3 podiums in 3 races, so far the only driver to finish in the top 3 every race they’ve driven this year. He’s gone entire seasons without ever seeing the podium, and now he’s done it three times already. It feels like a miracle.
After the cool-down lap, he pulls into the designated number 3 spot (and what is with that number? 3-3-3…) for parc fermé, and sits in the car for a moment, chest still heaving from the exertion of the race. The cheers of the crowd wash over him like a wave, and while he knows it’s not for him specifically, it still finds its way inside of him and lights him up, in the way that sense of victory and satisfaction always does.
He sits and feels his stomach faintly throb, as if reminding him that he had an open wound from surgery not that long ago. It feels like he’s been walking around with an open wound since before Jeddah, and his success this season is the universe trying to make up for everything that’s happened, licking his wounds like an apologetic cat that scratched him. Too little too late, some would say. But he’s always been more forgiving than he should be, so he just accepts it, and decides to enjoy it while he can.
After noticing that he’s been sitting in his car for a while, lost in thought, he quickly removes his steering wheel and pulls himself up out of the car. He goes to where the Ferrari guys have bunched up at the fence and allows the pats to his helmet, shakes hands and says “Thanks, couldn’t have done it without the team’s help, great race out there today” until it starts to feel like the only words he knows. He gets weighed, does the post-race interviews, and misses Charles and Lando in the cooldown room like limbs he lost and no longer has. (Was that the last and only time he’ll ever have that experience? Will he be able to share the podium with Charles again, while he still bleeds rosso corsa? Will he be able to say “Tell Charles to come closer, and we celebrate this one together” at least one more time before this year is over?)

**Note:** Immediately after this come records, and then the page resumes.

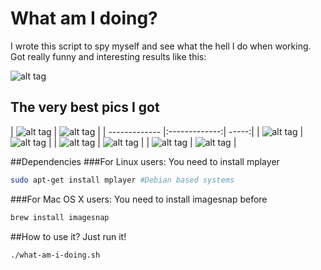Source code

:What am I doing?
===============
I wrote this script to spy myself and see what the hell I do when working.
Got really funny and interesting results like this:

![alt tag](https://raw2.github.com/necrosmx/what-am-i-doing/master/img/demo.gif)

## The very best pics I got

| ![alt tag](https://raw2.github.com/necrosmx/what-am-i-doing/master/img/best/1.png)  | ![alt tag](https://raw2.github.com/necrosmx/what-am-i-doing/master/img/best/2.png) |
| ------------- |:-------------:| -----:|
| ![alt tag](https://raw2.github.com/necrosmx/what-am-i-doing/master/img/best/3.png) | ![alt tag](https://raw2.github.com/necrosmx/what-am-i-doing/master/img/best/5.png) |
| ![alt tag](https://raw2.github.com/necrosmx/what-am-i-doing/master/img/best/6.png) | ![alt tag](https://raw2.github.com/necrosmx/what-am-i-doing/master/img/best/7.png) |
| ![alt tag](https://raw2.github.com/necrosmx/what-am-i-doing/master/img/best/8.png) | ![alt tag](https://raw2.github.com/necrosmx/what-am-i-doing/master/img/best/9.png) |

##Dependencies
###For Linux users:
You need to install mplayer
```bash
sudo apt-get install mplayer #Debian based systems
```
###For Mac OS X users:
You need to install imagesnap before
```bash
brew install imagesnap
```

##How to use it?
Just run it!
```bash
./what-am-i-doing.sh
```
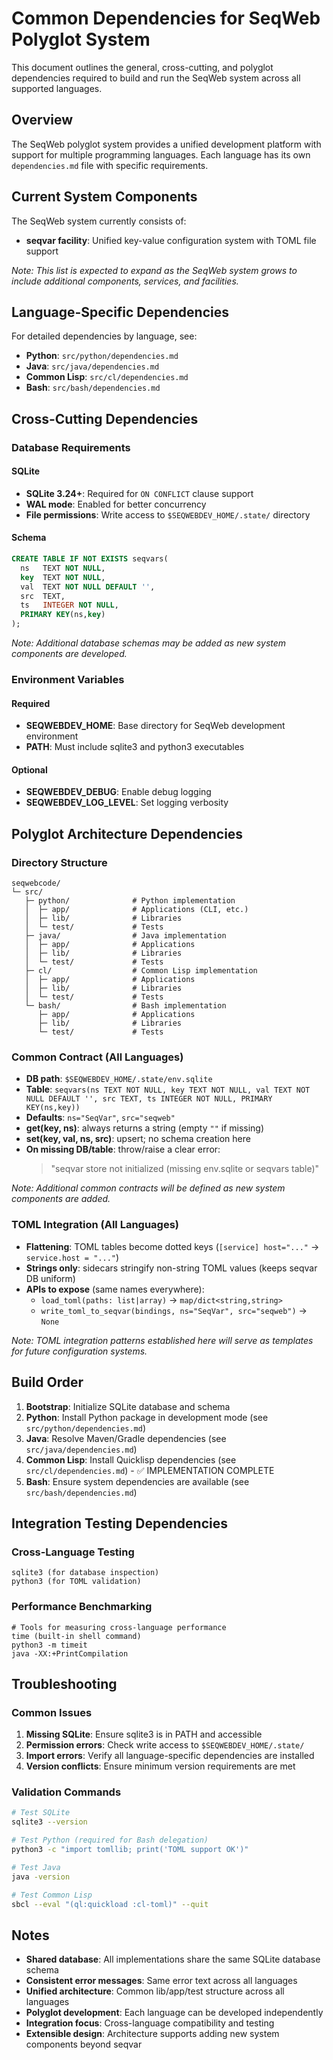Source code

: # Common Dependencies for SeqWeb Polyglot System

This document outlines the general, cross-cutting, and polyglot dependencies required to build and run the SeqWeb system across all supported languages.

## Overview

The SeqWeb polyglot system provides a unified development platform with support for multiple programming languages. Each language has its own `dependencies.md` file with specific requirements.

## Current System Components

The SeqWeb system currently consists of:

- **seqvar facility**: Unified key-value configuration system with TOML file support

*Note: This list is expected to expand as the SeqWeb system grows to include additional components, services, and facilities.*

## Language-Specific Dependencies

For detailed dependencies by language, see:
- **Python**: `src/python/dependencies.md`
- **Java**: `src/java/dependencies.md`
- **Common Lisp**: `src/cl/dependencies.md`
- **Bash**: `src/bash/dependencies.md`

## Cross-Cutting Dependencies

### Database Requirements

#### SQLite
- **SQLite 3.24+**: Required for `ON CONFLICT` clause support
- **WAL mode**: Enabled for better concurrency
- **File permissions**: Write access to `$SEQWEBDEV_HOME/.state/` directory

#### Schema
```sql
CREATE TABLE IF NOT EXISTS seqvars(
  ns   TEXT NOT NULL,
  key  TEXT NOT NULL,
  val  TEXT NOT NULL DEFAULT '',
  src  TEXT,
  ts   INTEGER NOT NULL,
  PRIMARY KEY(ns,key)
);
```

*Note: Additional database schemas may be added as new system components are developed.*

### Environment Variables

#### Required
- **SEQWEBDEV_HOME**: Base directory for SeqWeb development environment
- **PATH**: Must include sqlite3 and python3 executables

#### Optional
- **SEQWEBDEV_DEBUG**: Enable debug logging
- **SEQWEBDEV_LOG_LEVEL**: Set logging verbosity

## Polyglot Architecture Dependencies

### Directory Structure
```
seqwebcode/
└─ src/
   ├─ python/              # Python implementation
   │  ├─ app/              # Applications (CLI, etc.)
   │  ├─ lib/              # Libraries
   │  └─ test/             # Tests
   ├─ java/                # Java implementation
   │  ├─ app/              # Applications
   │  ├─ lib/              # Libraries
   │  └─ test/             # Tests
   ├─ cl/                  # Common Lisp implementation
   │  ├─ app/              # Applications
   │  ├─ lib/              # Libraries
   │  └─ test/             # Tests
   └─ bash/                # Bash implementation
      ├─ app/              # Applications
      ├─ lib/              # Libraries
      └─ test/             # Tests
```

### Common Contract (All Languages)
- **DB path**: `$SEQWEBDEV_HOME/.state/env.sqlite`
- **Table**: `seqvars(ns TEXT NOT NULL, key TEXT NOT NULL, val TEXT NOT NULL DEFAULT '', src TEXT, ts INTEGER NOT NULL, PRIMARY KEY(ns,key))`
- **Defaults**: `ns="SeqVar"`, `src="seqweb"`
- **get(key, ns)**: always returns a string (empty `""` if missing)
- **set(key, val, ns, src)**: upsert; no schema creation here
- **On missing DB/table**: throw/raise a clear error:
  > "seqvar store not initialized (missing env.sqlite or seqvars table)"

*Note: Additional common contracts will be defined as new system components are added.*

### TOML Integration (All Languages)
- **Flattening**: TOML tables become dotted keys (`[service] host="..."` → `service.host = "..."`)
- **Strings only**: sidecars stringify non-string TOML values (keeps seqvar DB uniform)
- **APIs to expose** (same names everywhere):
  - `load_toml(paths: list|array)` → `map/dict<string,string>`
  - `write_toml_to_seqvar(bindings, ns="SeqVar", src="seqweb")` → `None`

*Note: TOML integration patterns established here will serve as templates for future configuration systems.*

## Build Order

1. **Bootstrap**: Initialize SQLite database and schema
2. **Python**: Install Python package in development mode (see `src/python/dependencies.md`)
3. **Java**: Resolve Maven/Gradle dependencies (see `src/java/dependencies.md`)
4. **Common Lisp**: Install Quicklisp dependencies (see `src/cl/dependencies.md`) - ✅ IMPLEMENTATION COMPLETE
5. **Bash**: Ensure system dependencies are available (see `src/bash/dependencies.md`)

## Integration Testing Dependencies

### Cross-Language Testing
```
sqlite3 (for database inspection)
python3 (for TOML validation)
```

### Performance Benchmarking
```
# Tools for measuring cross-language performance
time (built-in shell command)
python3 -m timeit
java -XX:+PrintCompilation
```

## Troubleshooting

### Common Issues
1. **Missing SQLite**: Ensure sqlite3 is in PATH and accessible
2. **Permission errors**: Check write access to `$SEQWEBDEV_HOME/.state/`
3. **Import errors**: Verify all language-specific dependencies are installed
4. **Version conflicts**: Ensure minimum version requirements are met

### Validation Commands
```bash
# Test SQLite
sqlite3 --version

# Test Python (required for Bash delegation)
python3 -c "import tomllib; print('TOML support OK')"

# Test Java
java -version

# Test Common Lisp
sbcl --eval "(ql:quickload :cl-toml)" --quit
```

## Notes

- **Shared database**: All implementations share the same SQLite database schema
- **Consistent error messages**: Same error text across all languages
- **Unified architecture**: Common lib/app/test structure across all languages
- **Polyglot development**: Each language can be developed independently
- **Integration focus**: Cross-language compatibility and testing
- **Extensible design**: Architecture supports adding new system components beyond seqvar
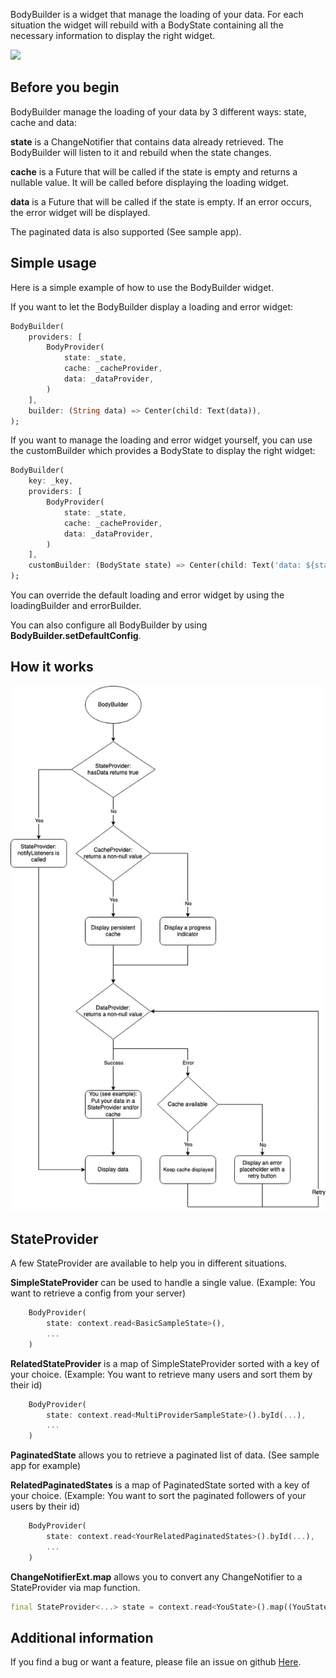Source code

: BodyBuilder is a widget that manage the loading of your data. For each situation the widget will rebuild with a BodyState containing all the necessary information to display the right widget.

<img src="https://raw.githubusercontent.com/jeromecaudoux/body_builder/main/files/sample.gif" width="300" />

## Before you begin

BodyBuilder manage the loading of your data by 3 different ways: state, cache and data:

**state** is a ChangeNotifier that contains data already retrieved. The BodyBuilder will listen to it and rebuild when the state changes.

**cache** is a Future that will be called if the state is empty and returns a nullable value. It will be called before displaying the loading widget.

**data** is a Future that will be called if the state is empty. If an error occurs, the error widget will be displayed.

The paginated data is also supported (See sample app).

## Simple usage

Here is a simple example of how to use the BodyBuilder widget.

If you want to let the BodyBuilder display a loading and error widget:
```dart
BodyBuilder(
    providers: [
        BodyProvider(
            state: _state,
            cache: _cacheProvider,
            data: _dataProvider,
        )
    ],
    builder: (String data) => Center(child: Text(data)),
);
```

If you want to manage the loading and error widget yourself, you can use the customBuilder which provides a BodyState to display the right widget:
```dart
BodyBuilder(
    key: _key,
    providers: [
        BodyProvider(
            state: _state,
            cache: _cacheProvider,
            data: _dataProvider,
        )
    ],
    customBuilder: (BodyState state) => Center(child: Text('data: ${state.data} (isCache: ${state.isCache}), error: ${state.error}, loading: ${state.loading}')),
);
```

You can override the default loading and error widget by using the loadingBuilder and errorBuilder.

You can also configure all BodyBuilder by using **BodyBuilder.setDefaultConfig**.

## How it works

<img src="https://raw.githubusercontent.com/jeromecaudoux/body_builder/main/files/diagram.jpg" width="600" />

## StateProvider

A few StateProvider are available to help you in different situations.

**SimpleStateProvider** can be used to handle a single value. (Example: You want to retrieve a config from your server)
```dart 
    BodyProvider(
        state: context.read<BasicSampleState>(),
        ...
    )
```

**RelatedStateProvider** is a map of SimpleStateProvider sorted with a key of your choice. (Example: You want to retrieve many users and sort them by their id)
```dart 
    BodyProvider(
        state: context.read<MultiProviderSampleState>().byId(...),
        ...
    )
```

**PaginatedState** allows you to retrieve a paginated list of data. (See sample app for example)

**RelatedPaginatedStates** is a map of PaginatedState sorted with a key of your choice. (Example: You want to sort the paginated followers of your users by their id)
```dart 
    BodyProvider(
        state: context.read<YourRelatedPaginatedStates>().byId(...),
        ...
    )
```

**ChangeNotifierExt.map** allows you to convert any ChangeNotifier to a StateProvider via map function.

```dart 
final StateProvider<...> state = context.read<YouState>().map((YouState state) => state.someValue);
```

## Additional information

If you find a bug or want a feature, please file an issue on github <a href="https://github.com/jeromecaudoux/body_builder/issues">Here</a>.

He is in a bit of a daze until the podium ceremony, when he steps out behind Max and Checo, and suddenly everything is bright, bright.
In that moment, standing on the step for third place, he is reminded of his karting days, when he hadn’t yet learned why he shouldn’t wear his heart on his sleeve, when he didn’t know that he shouldn’t befriend the other kids.
He remembers someone at one of the tracks saying, “It isn’t over until it’s over,” meaning nothing is sure. Meaning even when it looks like you’re on top of the world, you can stumble and fall in the blink of an eye. Meaning fight until the final lap, until the checkered flag, like it’s the last thing you’ll ever do.
He remembers that now, with his heart pumping Ferrari-red blood throughout his body and the awareness of a closing door hanging heavily above his neck like the blade of a guillotine.
This year is his last with Ferrari, and he’ll give all of himself until the checkered flag in Abu Dhabi, just like he was taught.
It isn’t over until it’s over.
He smiles, and lifts the trophy up into the afternoon sky.